[Stored data entries]
=== Begin Enclosure ===

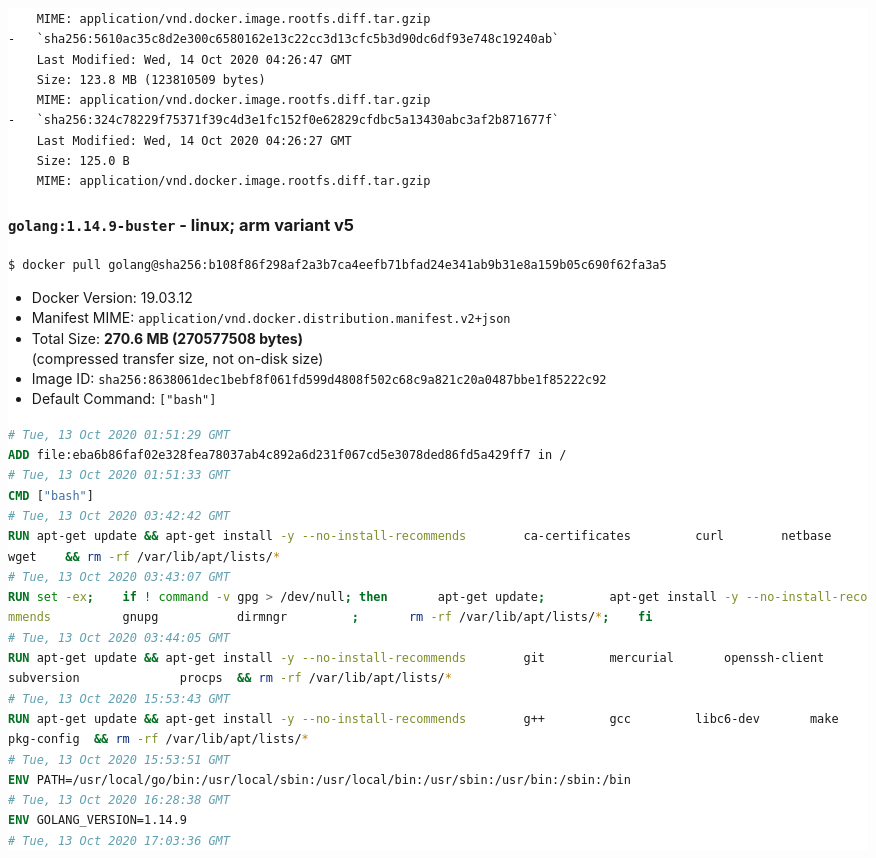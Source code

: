 		MIME: application/vnd.docker.image.rootfs.diff.tar.gzip
	-	`sha256:5610ac35c8d2e300c6580162e13c22cc3d13cfc5b3d90dc6df93e748c19240ab`  
		Last Modified: Wed, 14 Oct 2020 04:26:47 GMT  
		Size: 123.8 MB (123810509 bytes)  
		MIME: application/vnd.docker.image.rootfs.diff.tar.gzip
	-	`sha256:324c78229f75371f39c4d3e1fc152f0e62829cfdbc5a13430abc3af2b871677f`  
		Last Modified: Wed, 14 Oct 2020 04:26:27 GMT  
		Size: 125.0 B  
		MIME: application/vnd.docker.image.rootfs.diff.tar.gzip

### `golang:1.14.9-buster` - linux; arm variant v5

```console
$ docker pull golang@sha256:b108f86f298af2a3b7ca4eefb71bfad24e341ab9b31e8a159b05c690f62fa3a5
```

-	Docker Version: 19.03.12
-	Manifest MIME: `application/vnd.docker.distribution.manifest.v2+json`
-	Total Size: **270.6 MB (270577508 bytes)**  
	(compressed transfer size, not on-disk size)
-	Image ID: `sha256:8638061dec1bebf8f061fd599d4808f502c68c9a821c20a0487bbe1f85222c92`
-	Default Command: `["bash"]`

```dockerfile
# Tue, 13 Oct 2020 01:51:29 GMT
ADD file:eba6b86faf02e328fea78037ab4c892a6d231f067cd5e3078ded86fd5a429ff7 in / 
# Tue, 13 Oct 2020 01:51:33 GMT
CMD ["bash"]
# Tue, 13 Oct 2020 03:42:42 GMT
RUN apt-get update && apt-get install -y --no-install-recommends 		ca-certificates 		curl 		netbase 		wget 	&& rm -rf /var/lib/apt/lists/*
# Tue, 13 Oct 2020 03:43:07 GMT
RUN set -ex; 	if ! command -v gpg > /dev/null; then 		apt-get update; 		apt-get install -y --no-install-recommends 			gnupg 			dirmngr 		; 		rm -rf /var/lib/apt/lists/*; 	fi
# Tue, 13 Oct 2020 03:44:05 GMT
RUN apt-get update && apt-get install -y --no-install-recommends 		git 		mercurial 		openssh-client 		subversion 				procps 	&& rm -rf /var/lib/apt/lists/*
# Tue, 13 Oct 2020 15:53:43 GMT
RUN apt-get update && apt-get install -y --no-install-recommends 		g++ 		gcc 		libc6-dev 		make 		pkg-config 	&& rm -rf /var/lib/apt/lists/*
# Tue, 13 Oct 2020 15:53:51 GMT
ENV PATH=/usr/local/go/bin:/usr/local/sbin:/usr/local/bin:/usr/sbin:/usr/bin:/sbin:/bin
# Tue, 13 Oct 2020 16:28:38 GMT
ENV GOLANG_VERSION=1.14.9
# Tue, 13 Oct 2020 17:03:36 GMT
```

=== End Enclosure ===

In the entries above, find each line that has the word "application". Copy it.

### Finished task
: 		MIME: application/vnd.docker.image.rootfs.diff.tar.gzip
		MIME: application/vnd.docker.image.rootfs.diff.tar.gzip
		MIME: application/vnd.docker.image.rootfs.diff.tar.gzip
-	Manifest MIME: `application/vnd.docker.distribution.manifest.v2+json`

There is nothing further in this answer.